Dataset entries:
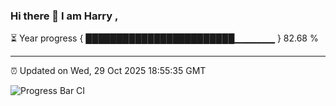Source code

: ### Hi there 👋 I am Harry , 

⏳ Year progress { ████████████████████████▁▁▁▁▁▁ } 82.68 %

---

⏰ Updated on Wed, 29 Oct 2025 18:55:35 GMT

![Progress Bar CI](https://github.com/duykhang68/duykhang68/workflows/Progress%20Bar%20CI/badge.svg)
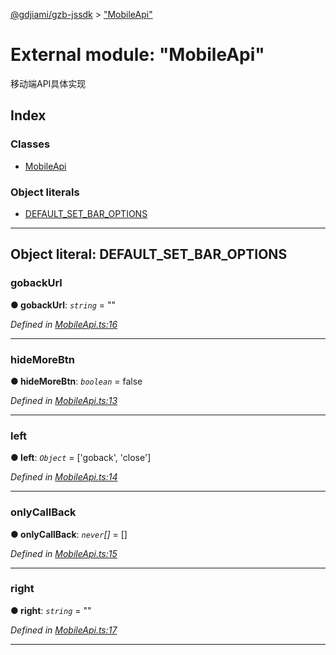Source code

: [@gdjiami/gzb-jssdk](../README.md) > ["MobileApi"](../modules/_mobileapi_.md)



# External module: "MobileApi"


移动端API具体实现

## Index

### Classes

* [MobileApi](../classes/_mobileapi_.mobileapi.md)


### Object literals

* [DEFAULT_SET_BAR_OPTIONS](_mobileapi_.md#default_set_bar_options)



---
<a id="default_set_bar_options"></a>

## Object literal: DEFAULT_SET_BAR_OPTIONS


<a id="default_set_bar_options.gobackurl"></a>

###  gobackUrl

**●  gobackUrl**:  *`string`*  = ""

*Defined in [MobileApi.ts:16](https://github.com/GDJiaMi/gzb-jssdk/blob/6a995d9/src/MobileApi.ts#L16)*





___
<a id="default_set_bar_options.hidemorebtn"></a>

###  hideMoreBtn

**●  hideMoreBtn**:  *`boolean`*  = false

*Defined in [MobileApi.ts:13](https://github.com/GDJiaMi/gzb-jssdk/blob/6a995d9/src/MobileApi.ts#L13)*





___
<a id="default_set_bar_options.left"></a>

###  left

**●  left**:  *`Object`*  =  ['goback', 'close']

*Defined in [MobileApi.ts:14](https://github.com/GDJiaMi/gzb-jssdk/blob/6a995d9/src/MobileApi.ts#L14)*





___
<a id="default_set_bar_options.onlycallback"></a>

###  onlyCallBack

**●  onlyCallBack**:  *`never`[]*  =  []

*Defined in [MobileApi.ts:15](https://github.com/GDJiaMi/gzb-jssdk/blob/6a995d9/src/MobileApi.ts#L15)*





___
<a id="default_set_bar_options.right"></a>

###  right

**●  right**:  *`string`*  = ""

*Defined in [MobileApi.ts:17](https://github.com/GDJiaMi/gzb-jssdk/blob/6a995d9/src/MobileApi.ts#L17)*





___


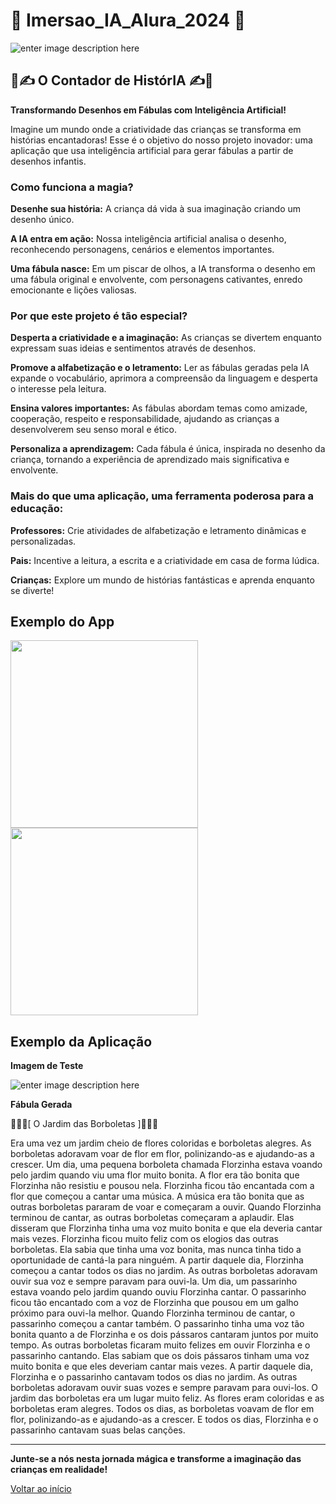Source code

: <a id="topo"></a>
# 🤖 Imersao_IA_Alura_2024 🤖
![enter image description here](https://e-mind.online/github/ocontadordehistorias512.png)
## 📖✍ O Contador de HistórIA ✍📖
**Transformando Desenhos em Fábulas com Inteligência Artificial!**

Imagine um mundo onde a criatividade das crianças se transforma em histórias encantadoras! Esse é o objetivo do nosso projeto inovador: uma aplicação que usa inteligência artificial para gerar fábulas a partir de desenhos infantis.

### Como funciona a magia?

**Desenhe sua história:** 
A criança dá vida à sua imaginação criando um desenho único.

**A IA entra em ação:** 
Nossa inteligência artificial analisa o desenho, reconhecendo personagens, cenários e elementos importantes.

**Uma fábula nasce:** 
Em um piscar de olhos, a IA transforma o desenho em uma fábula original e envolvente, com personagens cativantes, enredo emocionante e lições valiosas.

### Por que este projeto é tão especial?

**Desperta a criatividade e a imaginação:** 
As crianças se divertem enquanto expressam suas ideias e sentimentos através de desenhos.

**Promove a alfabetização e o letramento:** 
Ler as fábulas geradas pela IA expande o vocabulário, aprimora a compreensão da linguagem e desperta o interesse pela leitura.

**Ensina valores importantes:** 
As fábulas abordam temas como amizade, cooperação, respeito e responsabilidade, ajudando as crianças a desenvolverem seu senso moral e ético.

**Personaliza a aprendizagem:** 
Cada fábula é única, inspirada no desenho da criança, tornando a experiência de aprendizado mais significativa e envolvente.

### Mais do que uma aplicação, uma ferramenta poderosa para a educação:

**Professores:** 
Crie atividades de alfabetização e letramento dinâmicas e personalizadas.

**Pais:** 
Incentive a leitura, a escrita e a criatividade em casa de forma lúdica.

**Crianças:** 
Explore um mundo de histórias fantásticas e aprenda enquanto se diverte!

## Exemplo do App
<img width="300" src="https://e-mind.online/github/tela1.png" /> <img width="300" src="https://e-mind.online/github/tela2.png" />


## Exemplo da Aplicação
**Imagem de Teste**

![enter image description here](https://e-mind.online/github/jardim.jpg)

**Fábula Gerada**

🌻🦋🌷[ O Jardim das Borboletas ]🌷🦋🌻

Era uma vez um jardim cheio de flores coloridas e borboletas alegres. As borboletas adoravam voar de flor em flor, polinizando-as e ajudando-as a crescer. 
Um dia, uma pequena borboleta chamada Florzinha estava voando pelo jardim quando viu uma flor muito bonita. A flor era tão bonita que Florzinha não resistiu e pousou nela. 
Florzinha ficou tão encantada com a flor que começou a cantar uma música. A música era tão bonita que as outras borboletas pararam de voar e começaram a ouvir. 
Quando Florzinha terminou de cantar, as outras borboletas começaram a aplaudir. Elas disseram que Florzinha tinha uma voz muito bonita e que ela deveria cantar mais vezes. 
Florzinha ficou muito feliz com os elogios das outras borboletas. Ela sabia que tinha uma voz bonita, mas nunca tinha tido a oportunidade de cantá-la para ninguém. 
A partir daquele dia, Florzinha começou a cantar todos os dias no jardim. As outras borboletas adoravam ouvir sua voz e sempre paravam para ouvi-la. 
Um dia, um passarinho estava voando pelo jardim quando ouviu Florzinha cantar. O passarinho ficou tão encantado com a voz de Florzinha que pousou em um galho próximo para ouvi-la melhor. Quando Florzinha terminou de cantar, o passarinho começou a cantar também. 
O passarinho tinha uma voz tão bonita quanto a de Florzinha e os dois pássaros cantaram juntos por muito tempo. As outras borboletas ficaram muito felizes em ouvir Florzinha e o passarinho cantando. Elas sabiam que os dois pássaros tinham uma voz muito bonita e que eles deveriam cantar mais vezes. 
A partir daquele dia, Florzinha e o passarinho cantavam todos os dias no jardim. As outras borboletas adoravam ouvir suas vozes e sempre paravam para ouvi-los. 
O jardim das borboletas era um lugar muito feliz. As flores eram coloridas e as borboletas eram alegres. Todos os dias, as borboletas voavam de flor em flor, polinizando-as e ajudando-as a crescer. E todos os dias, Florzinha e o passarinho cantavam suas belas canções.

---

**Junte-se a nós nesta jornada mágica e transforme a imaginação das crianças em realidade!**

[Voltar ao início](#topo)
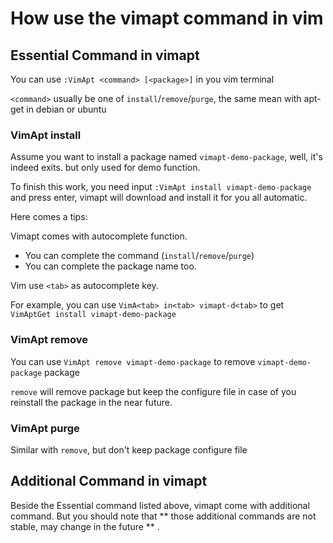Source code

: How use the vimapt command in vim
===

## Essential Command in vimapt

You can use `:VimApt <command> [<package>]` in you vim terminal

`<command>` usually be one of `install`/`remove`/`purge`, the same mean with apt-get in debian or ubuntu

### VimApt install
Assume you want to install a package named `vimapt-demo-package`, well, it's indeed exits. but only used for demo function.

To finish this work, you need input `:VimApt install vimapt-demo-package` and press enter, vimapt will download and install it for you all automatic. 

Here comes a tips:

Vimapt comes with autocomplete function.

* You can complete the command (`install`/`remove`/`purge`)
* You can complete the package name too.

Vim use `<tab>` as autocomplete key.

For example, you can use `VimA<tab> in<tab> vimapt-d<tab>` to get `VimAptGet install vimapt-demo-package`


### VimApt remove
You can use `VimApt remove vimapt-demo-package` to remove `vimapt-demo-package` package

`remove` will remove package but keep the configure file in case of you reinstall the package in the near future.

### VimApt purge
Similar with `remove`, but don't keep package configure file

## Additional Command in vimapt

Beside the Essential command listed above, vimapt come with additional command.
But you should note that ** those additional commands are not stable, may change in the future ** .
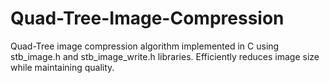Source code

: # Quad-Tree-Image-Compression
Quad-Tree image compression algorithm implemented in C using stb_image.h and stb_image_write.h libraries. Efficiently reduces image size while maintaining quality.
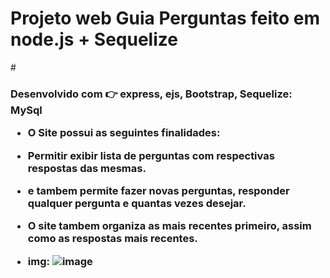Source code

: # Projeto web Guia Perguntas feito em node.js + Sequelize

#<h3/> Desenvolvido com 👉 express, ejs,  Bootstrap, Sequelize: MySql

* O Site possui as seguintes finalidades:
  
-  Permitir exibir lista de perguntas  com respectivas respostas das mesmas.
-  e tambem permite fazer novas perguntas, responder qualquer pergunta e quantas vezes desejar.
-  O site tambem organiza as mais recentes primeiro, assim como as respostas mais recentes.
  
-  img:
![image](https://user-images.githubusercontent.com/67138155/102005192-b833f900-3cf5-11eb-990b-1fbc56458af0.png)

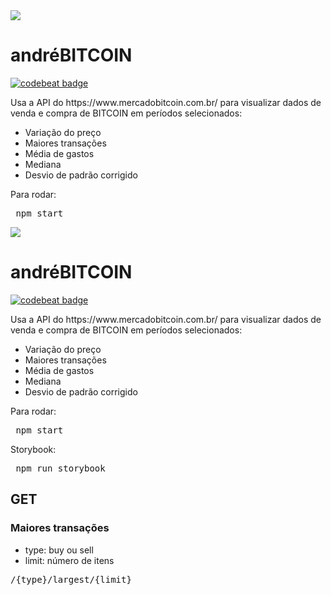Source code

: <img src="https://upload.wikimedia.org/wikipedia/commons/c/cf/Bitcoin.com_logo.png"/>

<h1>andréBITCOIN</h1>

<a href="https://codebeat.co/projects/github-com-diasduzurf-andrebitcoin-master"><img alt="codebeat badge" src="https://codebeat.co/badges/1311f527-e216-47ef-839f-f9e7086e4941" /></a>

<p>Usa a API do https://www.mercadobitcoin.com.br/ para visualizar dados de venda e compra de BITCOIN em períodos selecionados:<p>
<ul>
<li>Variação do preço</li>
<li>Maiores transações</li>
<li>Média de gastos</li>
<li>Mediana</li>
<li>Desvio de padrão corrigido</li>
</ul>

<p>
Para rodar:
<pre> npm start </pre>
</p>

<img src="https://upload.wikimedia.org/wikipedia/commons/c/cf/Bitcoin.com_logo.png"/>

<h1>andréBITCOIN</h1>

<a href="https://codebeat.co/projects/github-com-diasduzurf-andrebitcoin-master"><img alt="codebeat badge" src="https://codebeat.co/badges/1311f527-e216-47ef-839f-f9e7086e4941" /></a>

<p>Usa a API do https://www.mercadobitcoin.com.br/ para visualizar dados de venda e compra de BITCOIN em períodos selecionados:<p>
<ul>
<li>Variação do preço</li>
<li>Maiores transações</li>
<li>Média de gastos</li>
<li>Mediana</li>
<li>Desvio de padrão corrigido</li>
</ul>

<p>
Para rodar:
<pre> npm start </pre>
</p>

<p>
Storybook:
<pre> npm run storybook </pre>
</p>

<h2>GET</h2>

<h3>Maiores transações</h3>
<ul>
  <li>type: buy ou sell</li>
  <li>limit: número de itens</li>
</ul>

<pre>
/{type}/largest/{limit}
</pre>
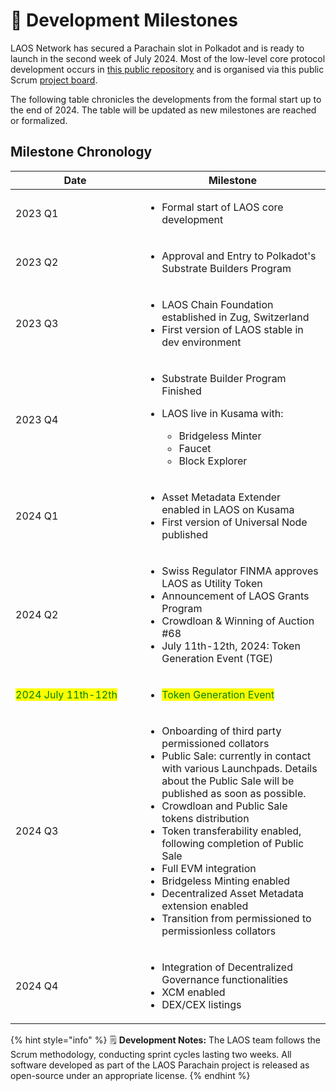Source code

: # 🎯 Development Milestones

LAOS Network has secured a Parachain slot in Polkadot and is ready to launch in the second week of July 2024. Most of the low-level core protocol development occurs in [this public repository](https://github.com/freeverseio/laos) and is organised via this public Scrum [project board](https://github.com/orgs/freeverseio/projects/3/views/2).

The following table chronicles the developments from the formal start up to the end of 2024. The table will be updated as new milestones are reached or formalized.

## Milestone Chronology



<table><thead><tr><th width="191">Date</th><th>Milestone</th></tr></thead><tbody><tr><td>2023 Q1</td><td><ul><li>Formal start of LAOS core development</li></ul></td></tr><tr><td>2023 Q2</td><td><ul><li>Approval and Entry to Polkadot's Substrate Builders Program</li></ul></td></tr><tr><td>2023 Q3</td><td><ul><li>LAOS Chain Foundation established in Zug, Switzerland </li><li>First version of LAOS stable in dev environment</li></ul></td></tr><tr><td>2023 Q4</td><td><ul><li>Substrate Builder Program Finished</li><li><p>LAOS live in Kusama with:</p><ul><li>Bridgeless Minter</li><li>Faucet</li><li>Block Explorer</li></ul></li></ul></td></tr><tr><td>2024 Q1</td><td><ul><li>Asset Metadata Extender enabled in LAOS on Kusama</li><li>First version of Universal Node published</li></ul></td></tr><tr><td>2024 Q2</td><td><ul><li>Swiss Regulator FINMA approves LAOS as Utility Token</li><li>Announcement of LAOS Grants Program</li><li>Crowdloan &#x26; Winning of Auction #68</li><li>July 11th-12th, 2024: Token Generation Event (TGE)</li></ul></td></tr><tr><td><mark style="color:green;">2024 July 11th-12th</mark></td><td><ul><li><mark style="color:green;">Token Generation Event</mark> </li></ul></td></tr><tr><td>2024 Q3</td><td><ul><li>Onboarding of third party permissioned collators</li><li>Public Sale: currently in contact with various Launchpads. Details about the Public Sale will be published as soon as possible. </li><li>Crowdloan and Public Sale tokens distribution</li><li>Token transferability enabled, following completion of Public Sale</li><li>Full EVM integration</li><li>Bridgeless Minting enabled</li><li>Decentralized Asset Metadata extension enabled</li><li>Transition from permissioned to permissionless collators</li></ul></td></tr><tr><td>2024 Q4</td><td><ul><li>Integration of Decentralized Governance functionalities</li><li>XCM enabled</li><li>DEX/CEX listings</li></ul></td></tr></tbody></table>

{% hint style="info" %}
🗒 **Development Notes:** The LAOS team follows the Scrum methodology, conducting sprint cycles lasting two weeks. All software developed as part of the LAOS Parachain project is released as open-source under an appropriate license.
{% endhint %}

* TASK OBJECTIVE *
Give again the stretch of lines above from the one with "2025 18:55:35 GMT" through the one with "### Classes", both ends kept, and copy no pictures.

* REPLY *
⏰ Updated on Wed, 29 Oct 2025 18:55:35 GMT

![Progress Bar CI](https://github.com/duykhang68/duykhang68/workflows/Progress%20Bar%20CI/badge.svg)
Source code

: [@gdjiami/gzb-jssdk](../README.md) > ["MobileApi"](../modules/_mobileapi_.md)



# External module: "MobileApi"


移动端API具体实现

## Index

### Classes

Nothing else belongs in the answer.